Midway through Series 23, a new round was added to give the contestants more opportunities to increase the jackpot. It is played between the second elimination round and the head-to-head and is similar to the previously retired "Possible Answers" format. Both pairs of contestants are shown a question and six possible answers. Two of the answers are pointless, two are also correct but score some points and the other two are incorrect (often with a tangential and humorous link to the question). Each pair may offer one answer with no risk of elimination and all four contestants may confer with one another if desired. Any chosen pointless answers add £250 to the jackpot.

Final
The last remaining team receives a pair of trophies to keep regardless of what happens in the Final Round and now attempts to win the game's jackpot. The team chooses one category from a list, whereupon the host reads a series of questions associated with it that have multiple correct answers (e.g. characters in the play King Lear or films starring Emily Watson). The contestants have 60 seconds to discuss the questions, after which they must jointly give three answers. If any individual answer is pointless, the team wins the jackpot; otherwise, it is rolled over to the next show.

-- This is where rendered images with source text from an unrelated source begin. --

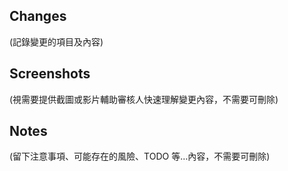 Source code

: ## Changes

(記錄變更的項目及內容)

## Screenshots

(視需要提供截圖或影片輔助審核人快速理解變更內容，不需要可刪除)

## Notes

(留下注意事項、可能存在的風險、TODO 等…內容，不需要可刪除)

Originally, contestants could choose from one of three categories with unused ones remaining in the list for five days or until they were selected and had to provide answers to a single question within the chosen category. This format was used between Series 1 and Series 5. The number of available categories was increased to five at the start of Series 6 then reduced to four in Series 9. By the start of the second half of Series 9, the round was modified to require the contestants to provide answers to any or all of three questions connected to their chosen category. They must specify which question they are attempting with each of their three answers and can only win the jackpot if any answer is pointless for its nominated question.

Pointless Celebrities 
Following the success of Pointless and its transfer to BBC One, the BBC commissioned a celebrity edition of the programme, entitled Pointless Celebrities. Much like the main show, Pointless Celebrities has teams of two celebrities competing against each other to win the jackpot for their chosen charities, and has the same gameplay as the regular show.

Unlike the main series, the jackpot does not roll over and always starts at £2,500, with every Pointless answer adding £250 to the jackpot, as with the main series, but this may be doubled on some occasions. £500 is always donated to every team who fails to either reach the final or win the jackpot, and any money won by a team is split equally between the two charities represented by its members.

Pointless Celebrities is broadcast within a prime-time slot on Saturday nights and features some differences in how the game works. Celebrities are allowed to return in more than one episode with the same partner or a different partner, and episodes tend to have a theme in regards to the celebrity contestants that took part - for example, a celebrity edition aired in December 2015 consisted of celebrities who were made famous on reality television shows like Big Brother and Made in Chelsea.

Some editions of the show end with a guest performance.

Development
The show's format (originally to be called "Obviously") was conceived by Tom Blakeson, Simon Craig, David Flynn, Nick Mather, Richard Osman and Shaun Parry, producers at Endemol UK, in 2009. They envisaged it as a "reverse Family Fortunes....rewarding obscure knowledge, while allowing people to also give obvious answers....a quiz which could be sort of highbrow and populist simultaneously". Osman was not intended to be co-presenter; originally, he filled the role only as part of a demonstration laid on for the BBC. However, the BBC executives asked him to continue when they commissioned the first series. Osman then approached comedian Alexander Armstrong to be the main presenter; the two men had been peers during their university days. Armstrong, who the previous year had been lined up to present Channel 4's Countdown only to back out for fear of being pigeonholed as a presenter, agreed to present what was perceived as a lower-profile show, with the presence of Osman helping to convince him.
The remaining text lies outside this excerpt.